*PROBLEM REQUIREMENTS*: Search the listing for the word "documentclass" and copy every line where it turns up.
───
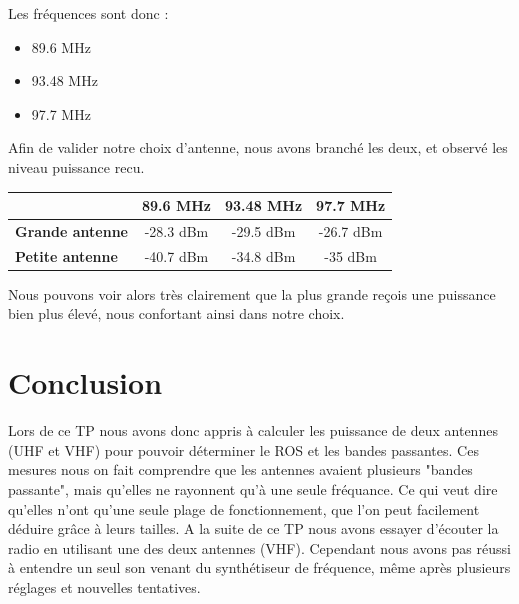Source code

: \documentclass[a4paper,12pt]{report}            %
\begin{document}
Les fréquences sont donc :
\begin{itemize}
	\item 89.6 MHz
	\item 93.48 MHz
	\item 97.7 MHz
\end{itemize}

Afin de valider notre choix d'antenne, nous avons branché les deux, et observé les niveau puissance
recu.

\begin{center}
	\begin{tabular}{||p{4cm}||*{3}{c|}|}
		\hline
		\bfseries                & 89.6 MHz  & 93.48 MHz & 97.7 MHz  \\
		\hline
		\hline
		\bfseries Grande antenne & -28.3 dBm & -29.5 dBm & -26.7 dBm \\
		\hline
		\bfseries Petite antenne & -40.7 dBm & -34.8 dBm & -35 dBm   \\
		\hline
		\hline
	\end{tabular}
\end{center}

Nous pouvons voir alors très clairement que la plus grande reçois une puissance bien plus élevé,
nous confortant ainsi dans notre choix.

\chapter{Conclusion}

    Lors de ce TP nous avons donc appris à calculer les puissance de deux antennes (UHF et VHF) pour pouvoir déterminer
le ROS et les bandes passantes. Ces mesures nous on fait comprendre que les antennes avaient plusieurs "bandes passante", 
mais qu'elles ne rayonnent qu'à une seule fréquance. Ce qui veut dire qu'elles n'ont qu'une seule plage de fonctionnement,
que l'on peut facilement déduire grâce à leurs tailles. A la suite de ce TP nous avons essayer d'écouter la radio en utilisant
une des deux antennes (VHF). Cependant nous avons pas réussi à entendre un seul son venant du synthétiseur de fréquence, même  
après plusieurs réglages et nouvelles tentatives.
\end{document}
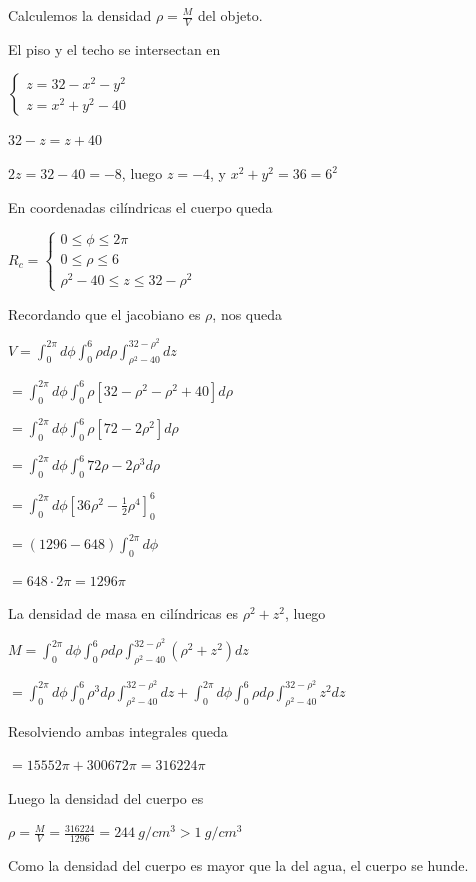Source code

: Calculemos la densidad $\rho = \frac{M}{V}$ del objeto.

El piso y el techo se intersectan en

$ \begin{cases} z = 32 - x^2 - y^2 \\ z = x^2 + y^2 - 40 \end{cases}$

$32-z = z + 40$

$2z = 32-40 = -8$, luego $z = -4$, y $x^2 + y^2 = 36 = 6^2 $

En coordenadas cilíndricas el cuerpo queda

$R_c = \begin{cases} 0 \leq \phi \leq 2 \pi \\ 0 \leq \rho \leq 6 \\ \rho^2 - 40 \leq z \leq 32 - \rho^2 \end{cases}$

Recordando que el jacobiano es $\rho$, nos queda

$V = \int_0^{2\pi} d\phi \int_0^6 \rho d\rho \int_{\rho^2 - 40}^{32-\rho^2} dz $

$ = \int_0^{2\pi} d\phi \int_0^6 \rho [32 - \rho^2 - \rho^2 + 40] d\rho $

$ = \int_0^{2\pi} d\phi \int_0^6 \rho [72 - 2\rho^2] d\rho $

$ = \int_0^{2\pi} d\phi \int_0^6 72\rho - 2\rho^3 d\rho $

$ = \int_0^{2\pi} d\phi [36 \rho^2 - \frac{1}{2} \rho^4]_0^6 $

$ = (1296-648) \int_0^{2\pi} d\phi $

$ = 648 \cdot 2 \pi = \boxed{1296 \pi}$

La densidad de masa en cilíndricas es $\rho^2 + z^2$, luego

$M = \int_0^{2\pi} d\phi \int_0^6 \rho d\rho \int_{\rho^2 - 40}^{32-\rho^2} (\rho^2 + z^2) dz $

$ = \int_0^{2\pi} d\phi \int_0^6 \rho^3 d\rho \int_{\rho^2 - 40}^{32-\rho^2} dz + \int_0^{2\pi} d\phi \int_0^6 \rho d\rho \int_{\rho^2 - 40}^{32-\rho^2} z^2 dz $

Resolviendo ambas integrales queda

$ = 15552 \pi + 300672 \pi = \boxed{316224 \pi}$

Luego la densidad del cuerpo es

$\rho = \frac{M}{V} = \frac{316224}{1296} = 244 \ g/cm^3 > 1 \ g/cm^3$

Como la densidad del cuerpo es mayor que la del agua, el cuerpo se hunde.


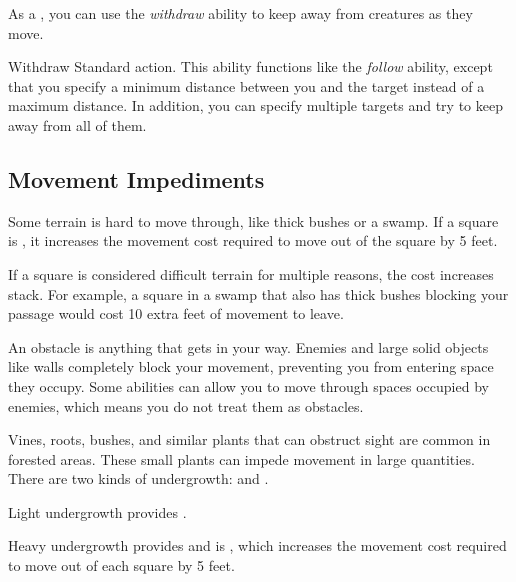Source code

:      As a , you can use the \textit{withdraw} ability to keep away from creatures as they move.

    \begin{activeability}{Withdraw}
      \abilityusagetime Standard action.
      \rankline
      This ability functions like the \textit{follow} ability, except that you specify a minimum distance between you and the target instead of a maximum distance.
      In addition, you can specify multiple targets and try to keep away from all of them.
    \end{activeability}

  \subsection{Movement Impediments}

    Some terrain is hard to move through, like thick bushes or a swamp.
    If a square is , it increases the movement cost required to move out of the square by 5 feet.

    If a square is considered difficult terrain for multiple reasons, the cost increases stack.
    For example, a square in a swamp that also has thick bushes blocking your passage would cost 10 extra feet of movement to leave.

    An obstacle is anything that gets in your way.
    Enemies and large solid objects like walls completely block your movement, preventing you from entering space they occupy.
    Some abilities can allow you to move through spaces occupied by enemies, which means you do not treat them as obstacles.

     Vines, roots, bushes, and similar plants that can obstruct sight are common in forested areas.
    These small plants can impede movement in large quantities.
    There are two kinds of undergrowth:  and .

    Light undergrowth provides .

    Heavy undergrowth provides  and is , which increases the movement cost required to move out of each square by 5 feet.

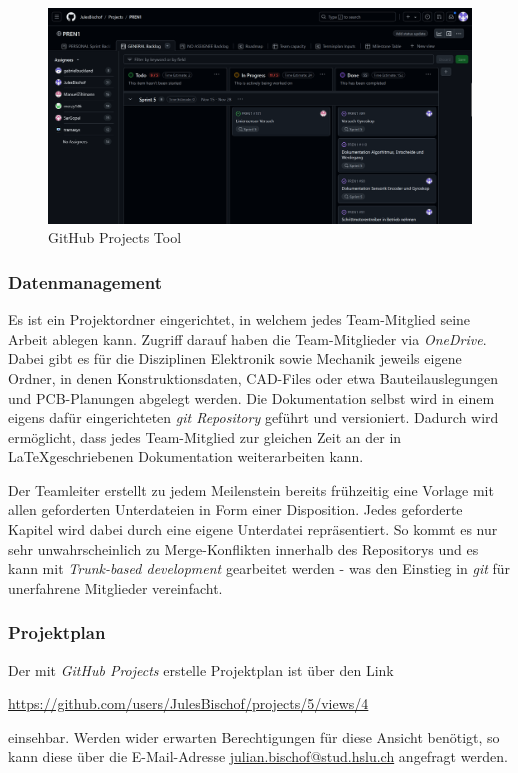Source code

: \documentclass[main.tex]{subfiles} %
\begin{document}
\begin{figure}[H]
    \centering
    \includegraphics[page=1, width=1\textwidth]{./fig_Projektmanagement/Ansicht_GitHubProjects.png}
    \caption{GitHub Projects Tool}\label{fig:GitHubProjectsTool}
\end{figure}

\subsubsection*{Datenmanagement}
Es ist ein Projektordner eingerichtet, in welchem jedes Team-Mitglied seine Arbeit ablegen kann. Zugriff darauf
haben die Team-Mitglieder via \textit{OneDrive}.
Dabei gibt es für die Disziplinen Elektronik sowie Mechanik jeweils eigene Ordner, in denen Konstruktionsdaten,
CAD-Files oder etwa Bauteilauslegungen und PCB-Planungen abgelegt werden. Die Dokumentation
selbst wird in einem eigens dafür eingerichteten \textit{git Repository} geführt und versioniert.
Dadurch wird ermöglicht, dass jedes Team-Mitglied zur gleichen Zeit an der in \LaTeX geschriebenen
Dokumentation weiterarbeiten kann.

Der Teamleiter erstellt zu jedem Meilenstein bereits frühzeitig eine Vorlage
mit allen geforderten Unterdateien in Form einer Disposition. Jedes geforderte
Kapitel wird dabei durch eine eigene Unterdatei repräsentiert. So kommt es nur
sehr unwahrscheinlich zu Merge-Konflikten innerhalb des Repositorys und es kann
mit \textit{Trunk-based development} gearbeitet werden - was den Einstieg in
\textit{git} für unerfahrene Mitglieder vereinfacht.

\subsubsection*{Projektplan}
Der mit \textit{GitHub Projects} erstelle Projektplan ist über den Link

\href{https://github.com/users/JulesBischof/projects/5/views/4}{https://github.com/users/JulesBischof/projects/5/views/4}

einsehbar. Werden wider erwarten Berechtigungen für diese Ansicht benötigt, so
kann diese über die E-Mail-Adresse
\href{julian.bischof@stud.hslu.ch}{julian.bischof@stud.hslu.ch} angefragt
werden.
\end{document}
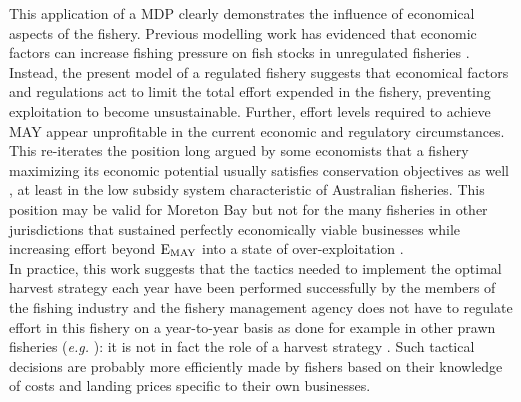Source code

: This application of a MDP clearly demonstrates the influence of economical aspects of the fishery. Previous modelling work has evidenced that economic factors can increase fishing pressure on fish stocks in unregulated fisheries \citep{quin99b}. Instead, the present model of a regulated fishery suggests that economical factors and regulations act to limit the total effort expended in the fishery, preventing exploitation to become unsustainable. Further, effort levels required to achieve MAY appear unprofitable in the current economic and regulatory circumstances. This re-iterates the position long argued by some economists that a fishery maximizing its economic potential usually satisfies conservation objectives as well \citep{clark2017a}, at least in the low subsidy system characteristic of Australian fisheries. This position may be valid for Moreton Bay but not for the many fisheries in other jurisdictions that sustained perfectly economically viable businesses while increasing effort beyond ${\rm E_{MAY}}$ into a state of over-exploitation \citep{hilborn2011overfishing}.  \\

In practice, this work suggests that the tactics needed to implement the optimal harvest strategy each year have been performed successfully by the members of the fishing industry and the fishery management agency does not have to regulate effort in this fishery on a year-to-year basis as done for example in other prawn fisheries ({\it e.g.} \cite{Dichmont05012010}): it is not in fact the role of a harvest strategy \citep{hil92b}. Such tactical decisions are probably more efficiently made by fishers based on their knowledge of costs and landing prices specific to their own businesses. %

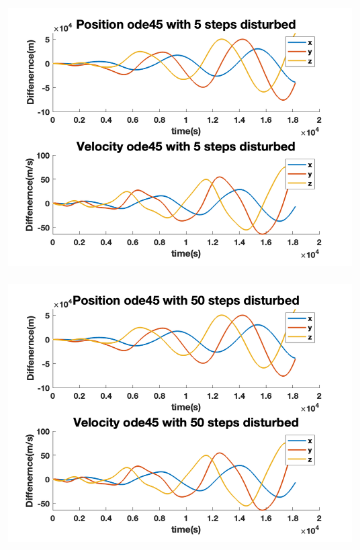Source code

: \documentclass[12pt
,headinclude
,headsepline
,bibtotocnumbered
]{scrartcl}
\begin{document}
\begin{figure}[H]
\begin{subfigure}[b]{0.45\textwidth}
        \includegraphics[width=1\textwidth]{./plots/ode45_5_yprime_d.png}
        \end{subfigure}
        \begin{subfigure}[b]{0.45\textwidth}
        \includegraphics[width=1\textwidth]{./plots/ode45_50_yprime_d.png}
        \end{subfigure}
    \end{figure}
\end{document}
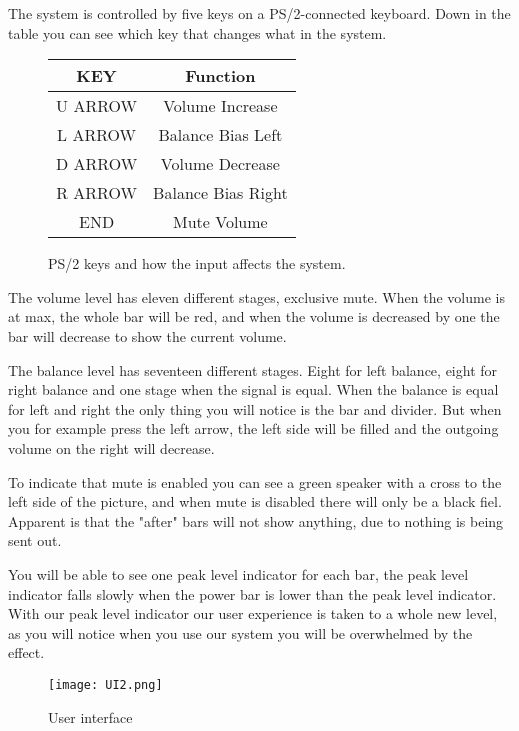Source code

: The system is controlled by five keys on a PS/2-connected keyboard. Down in the table you can see which key that changes what in the system.


\begin{figure}[h]
\centering
\begin{tabular}{|c|c|}
\hline
KEY & Function\\ \hline
U ARROW & Volume Increase\\ \hline
L ARROW & Balance Bias Left\\ \hline
D ARROW &  Volume Decrease\\ \hline
R ARROW &  Balance Bias Right\\ \hline
END		&  Mute Volume\\ \hline
\end{tabular}
\caption{PS/2 keys and how the input affects the system.}
\label{fig:scancodes}
\end{figure}


The volume level has eleven different stages, exclusive mute. When the volume is at max, the whole bar will be red, and when the volume is decreased by one the bar will decrease to show the current volume.

The balance level has seventeen different stages. Eight for left balance, eight for right balance and one stage when the signal is equal. When the balance is equal for left and right the only thing you will notice is the bar and divider. But when you for example press the left arrow, the left side will be filled and the outgoing volume on the right will decrease.

To indicate that mute is enabled you can see a green speaker with a cross to the left side of the picture, and when mute is disabled there will only be a black fiel. Apparent is that the "after" bars will not show anything, due to nothing is being sent out. 

You will be able to see one peak level indicator for each bar, the peak level indicator falls slowly when the power bar is lower than the peak level indicator. With our peak level indicator our user experience is taken to a whole new level, as you will notice when you use our system you will be overwhelmed by the effect.

\begin{figure}[h]
	\centering
        \texttt{[image: UI2.png]}
       \caption{User interface}
        \label{fig:user interface}
\end{figure}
───
*WRITTEN SOLUTION*:
: \documentclass[a4paper,12pt]{report}            %
: \documentclass[main.tex]{subfiles} %
: \documentclass[12pt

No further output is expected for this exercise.